Wednesday, October 01, 2014

How the Brontes cheer me up

Anne, Emily and Charlotte Bronte,
painted by their brother Branwell.
Reading about the lives of the Bronte sisters cheers me up for the same reason that reading about the life and philosophy of Arthur Schopenhauer does - no matter how lonely and depressing my life might seem, theirs were much worse.

It's certain that both Anne and Emily died virgins and Charlotte only had sex after she was married, at age 37 - she died a year later.  And she most likely died from run-away morning sickness - so had she remained a virgin she might well have lived into old age.

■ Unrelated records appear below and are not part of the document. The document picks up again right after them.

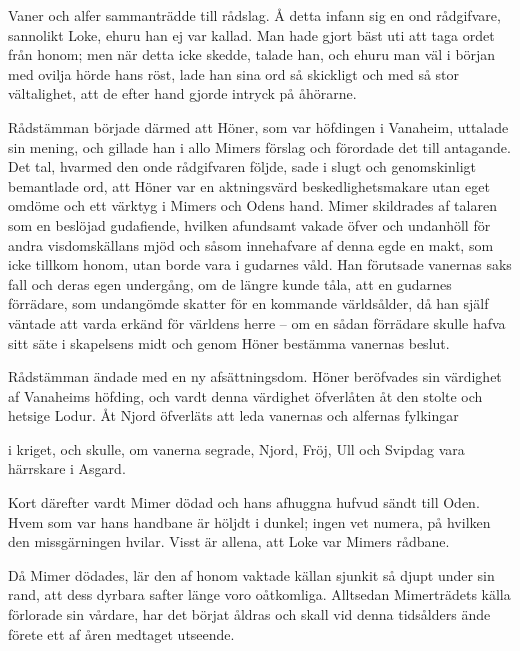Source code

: Vaner och alfer sammanträdde till rådslag. Å detta infann sig en ond
rådgifvare, sannolikt Loke, ehuru han ej var kallad. Man hade gjort bäst
uti att taga ordet från honom; men när detta icke skedde, talade han,
och ehuru man väl i början med ovilja hörde hans röst, lade han sina ord
så skickligt och med så stor vältalighet, att de efter hand gjorde
intryck på åhörarne.

Rådstämman började därmed att Höner, som var höfdingen i Vanaheim,
uttalade sin mening, och gillade han i allo Mimers förslag och förordade
det till antagande. Det tal, hvarmed den onde rådgifvaren följde, sade i
slugt och genomskinligt bemantlade ord, att Höner var en aktningsvärd
beskedlighetsmakare utan eget omdöme och ett värktyg i Mimers och Odens
hand. Mimer skildrades af talaren som en beslöjad gudafiende, hvilken
afundsamt vakade öfver och undanhöll för andra visdomskällans mjöd och
såsom innehafvare af denna egde en makt, som icke tillkom honom, utan
borde vara i gudarnes våld. Han förutsade vanernas saks fall och deras
egen undergång, om de längre kunde tåla, att en gudarnes förrädare, som
undangömde skatter för en kommande världsålder, då han själf väntade att
varda erkänd för världens herre -- om en sådan förrädare skulle hafva
sitt säte i skapelsens midt och genom Höner bestämma vanernas beslut.

Rådstämman ändade med en ny afsättningsdom. Höner beröfvades sin
värdighet af Vanaheims höfding, och vardt denna värdighet öfverlåten åt
den stolte och hetsige Lodur. Åt Njord öfverläts att leda vanernas och
alfernas fylkingar

i kriget, och skulle, om vanerna segrade, Njord, Fröj, Ull och Svipdag
vara härrskare i Asgard.

Kort därefter vardt Mimer dödad och hans afhuggna hufvud sändt till
Oden. Hvem som var hans handbane är höljdt i dunkel; ingen vet numera,
på hvilken den missgärningen hvilar. Visst är allena, att Loke var
Mimers rådbane.

Då Mimer dödades, lär den af honom vaktade källan sjunkit så djupt under
sin rand, att dess dyrbara safter länge voro oåtkomliga. Alltsedan
Mimerträdets källa förlorade sin vårdare, har det börjat åldras och
skall vid denna tidsålders ände förete ett af åren medtaget utseende.

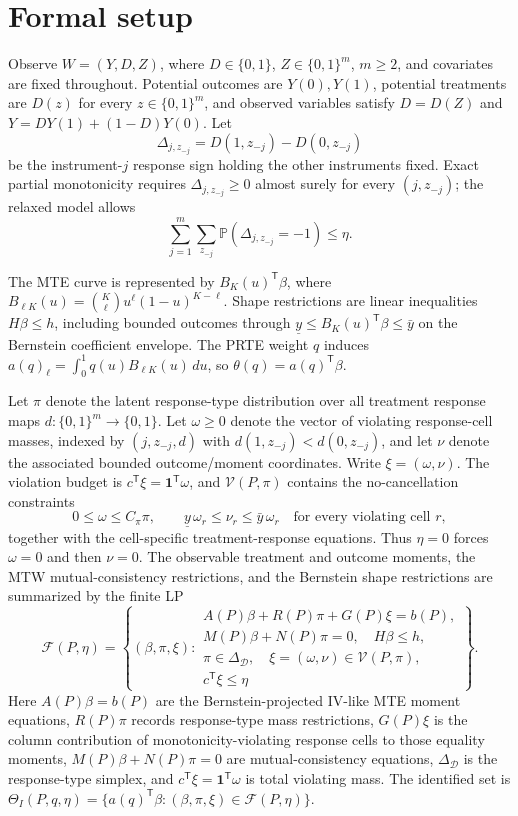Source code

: \documentclass[11pt]{article}
\renewcommand{\Pr}{\mathbb{P}}
\newcommand{\transpose}{\mathsf{T}}
\theoremstyle{definition}
\theoremstyle{plain}
\theoremstyle{remark}
\begin{document}
\section{Formal setup}
Observe \(W=(Y,D,Z)\), where \(D\in\{0,1\}\), \(Z\in\{0,1\}^m\), \(m\ge2\), and covariates are fixed throughout.  Potential outcomes are \(Y(0),Y(1)\), potential treatments are \(D(z)\) for every \(z\in\{0,1\}^m\), and observed variables satisfy \(D=D(Z)\) and \(Y=DY(1)+(1-D)Y(0)\).  Let
\[
\Delta_{j,z_{-j}}=D(1,z_{-j})-D(0,z_{-j})
\]
be the instrument-\(j\) response sign holding the other instruments fixed.  Exact partial monotonicity requires \(\Delta_{j,z_{-j}}\ge0\) almost surely for every \((j,z_{-j})\); the relaxed model allows
\[
\sum_{j=1}^m\sum_{z_{-j}}\Pr(\Delta_{j,z_{-j}}=-1)\le \eta.
\]

The MTE curve is represented by \(B_K(u)^\transpose\beta\), where \(B_{\ell K}(u)=\binom K\ell u^\ell(1-u)^{K-\ell}\).  Shape restrictions are linear inequalities \(H\beta\le h\), including bounded outcomes through \(\underline y\le B_K(u)^\transpose\beta\le \bar y\) on the Bernstein coefficient envelope.  The PRTE weight \(q\) induces \(a(q)_\ell=\int_0^1 q(u)B_{\ell K}(u)\,du\), so \(\theta(q)=a(q)^\transpose\beta\).

Let \(\pi\) denote the latent response-type distribution over all treatment response maps \(d:\{0,1\}^m\to\{0,1\}\).  Let \(\omega\ge0\) denote the vector of violating response-cell masses, indexed by \((j,z_{-j},d)\) with \(d(1,z_{-j})<d(0,z_{-j})\), and let \(\nu\) denote the associated bounded outcome/moment coordinates.  Write \(\xi=(\omega,\nu)\).  The violation budget is \(c^\transpose\xi=\mathbf 1^\transpose\omega\), and \(\mathcal V(P,\pi)\) contains the no-cancellation constraints
\[
0\le \omega\le C_\pi\pi,\qquad \underline y\,\omega_r\le \nu_r\le \bar y\,\omega_r\quad\text{for every violating cell }r,
\]
together with the cell-specific treatment-response equations.  Thus \(\eta=0\) forces \(\omega=0\) and then \(\nu=0\).  The observable treatment and outcome moments, the MTW mutual-consistency restrictions, and the Bernstein shape restrictions are summarized by the finite LP
\[
\mathcal F(P,\eta)=\left\{(\beta,\pi,\xi):
\begin{array}{l}
A(P)\beta+R(P)\pi+G(P)\xi=b(P),\\
M(P)\beta+N(P)\pi=0,\quad H\beta\le h,\\
\pi\in\Delta_{\mathcal D},\quad \xi=(\omega,\nu)\in\mathcal V(P,\pi),\\
c^\transpose \xi\le \eta
\end{array}\right\}.
\]
Here \(A(P)\beta=b(P)\) are the Bernstein-projected IV-like MTE moment equations, \(R(P)\pi\) records response-type mass restrictions, \(G(P)\xi\) is the column contribution of monotonicity-violating response cells to those equality moments, \(M(P)\beta+N(P)\pi=0\) are mutual-consistency equations, \(\Delta_{\mathcal D}\) is the response-type simplex, and \(c^\transpose\xi=\mathbf 1^\transpose\omega\) is total violating mass.  The identified set is \(\Theta_I(P,q,\eta)=\{a(q)^\transpose\beta:(\beta,\pi,\xi)\in\mathcal F(P,\eta)\}\).
\end{document}
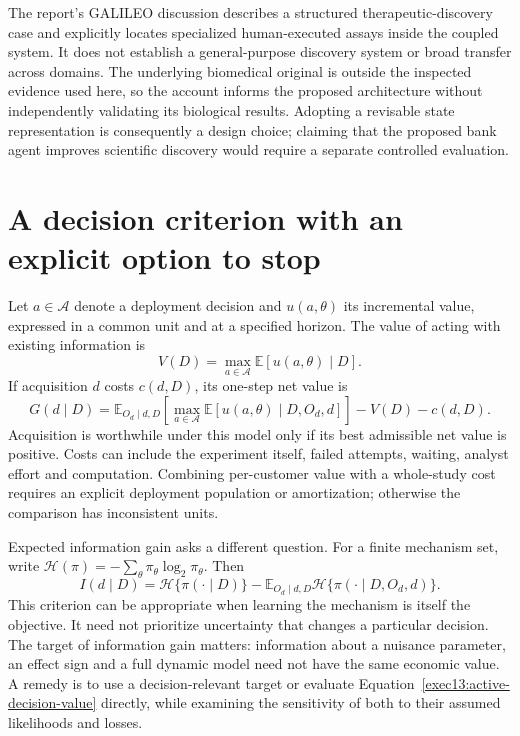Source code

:The report's GALILEO discussion describes a structured therapeutic-discovery
case and explicitly locates specialized human-executed assays inside the
coupled system. It does not establish a general-purpose discovery system or
broad transfer across domains. The underlying biomedical original is outside
the inspected evidence used here, so the account informs the proposed
architecture without independently validating its biological results.
Adopting a revisable state representation is consequently a design choice;
claiming that the proposed bank agent improves scientific discovery would
require a separate controlled evaluation.

\section{A decision criterion with an explicit option to stop}

Let $a\in\mathcal A$ denote a deployment decision and $u(a,\theta)$ its
incremental value, expressed in a common unit and at a specified horizon.
The value of acting with existing information is
\[
 V(D)=\max_{a\in\mathcal A}\mathbb E[u(a,\theta)\mid D].
\]
If acquisition $d$ costs $c(d,D)$, its one-step net value is
\begin{equation}
 G(d\mid D)=\mathbb E_{O_d\mid d,D}
   \left[\max_{a\in\mathcal A}
   \mathbb E[u(a,\theta)\mid D,O_d,d]\right]-V(D)-c(d,D).
 \label{exec13:active-decision-value}
\end{equation}
Acquisition is worthwhile under this model only if its best admissible net
value is positive. Costs can include the experiment itself, failed attempts,
waiting, analyst effort and computation. Combining per-customer value with a
whole-study cost requires an explicit deployment population or amortization;
otherwise the comparison has inconsistent units.

Expected information gain asks a different question. For a finite mechanism
set, write $\mathcal H(\pi)=-\sum_\theta\pi_\theta\log_2\pi_\theta$.
Then
\[
 I(d\mid D)=\mathcal H\{\pi(\cdot\mid D)\}
  -\mathbb E_{O_d\mid d,D}\mathcal H\{\pi(\cdot\mid D,O_d,d)\}.
\]
This criterion can be appropriate when learning the mechanism is itself the
objective. It need not prioritize uncertainty that changes a particular
decision. The target of information gain matters: information about a nuisance
parameter, an effect sign and a full dynamic model need not have the same
economic value. A remedy is to use a decision-relevant target or evaluate
Equation~\eqref{exec13:active-decision-value} directly, while examining the
sensitivity of both to their assumed likelihoods and losses.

It was a miracle she married at all at that advanced age. Here she is writing to her best friend (outside of her sisters), Ellen Nussey:

Who gravely asked you whether Miss Bronte was not going to be married to her papa's curate? I scarcely need say that never was rumour more unfounded—it puzzles me to think how it could possibly have originated. A cold, far-away sort of civility are the only terms on which I have ever been with Mr. Nicholls. I could by no means think of mentioning such a rumour to him even as a joke—it would make me the laughing-stock of himself and his fellow-curates for half a year to come. They regard me as an old maid, and I regard them, one and all, as highly uninteresting, narrow and unattractive specimens of the coarser sex.
Reader, she married him - Mr. Nicholls, her father's curate. But this letter was written in 1846 when Charlotte was 30 years old - considered an old maid at 30. That's how extreme the patriarchy was in those days - it made women's lives unbearable, unless they were very wealthy. The Brontes had to make a living as teachers and governesses, and hated it. Without any labor laws to aid them, they were underpaid, overworked and generally treated like absolute shit. Charlotte wrote about her experiences in a letter to Ellen:
...The country, the house and the grounds are, as I have said, divine; but, alack-a-day, there is such a thing as seeing all beautiful around you - pleasant woods, white paths, green lawns, and blue sunshiny sky - and not having a free moment or a free thought left to enjoy them. The children are constantly with me. As for correcting them, I quickly found that was out of the question; they are to do as they like. A complaint to the mother only brings black looks on myself, and unjust, partial excuses to screen the children. I have tried that plan once, and succeeded so notably, I shall try no more. I said in my last letter that Mrs. did not know me. I now begin to find she does not intend to know me; that she cares nothing about me, except to contrive how the greatest possible quantity of labour may be got out of me; and to that end she overwhelms me with oceans of needlework; yards of cambric to hem, muslin night-caps to make, and, above all things, dolls to dress. I do not think she likes me at all, because I can't help being shy in such an entirely novel scene, surrounded as I have hitherto been by strange and constantly changing faces. . . . I used to think I should like to be in the stir of grand folks' society; but I have had enough of it - it is dreary work to look on and listen. I see more clearly than I have ever done before, that a private governess has no existence, is not considered as a living rational being...

But being a wife was scarcely better - women were basically the property of their husbands, with all the usual horrors that such living arrangements entail. Although as we can see with wealthy women, they pushed the drudgery of motherhood off on the servants as much as possible.

I was reading up on the Brontes over the weekend as research for my play about them for the 365 Women project. I initially thought my play would be 30 minutes, but turns out it's only 10 pages, which is excellent - it will fit nicely with the other plays that are set to be part of the staged reading - they are all 10 minutes long. I'm pleased I have a completed play now, THE BRONTES BEGIN.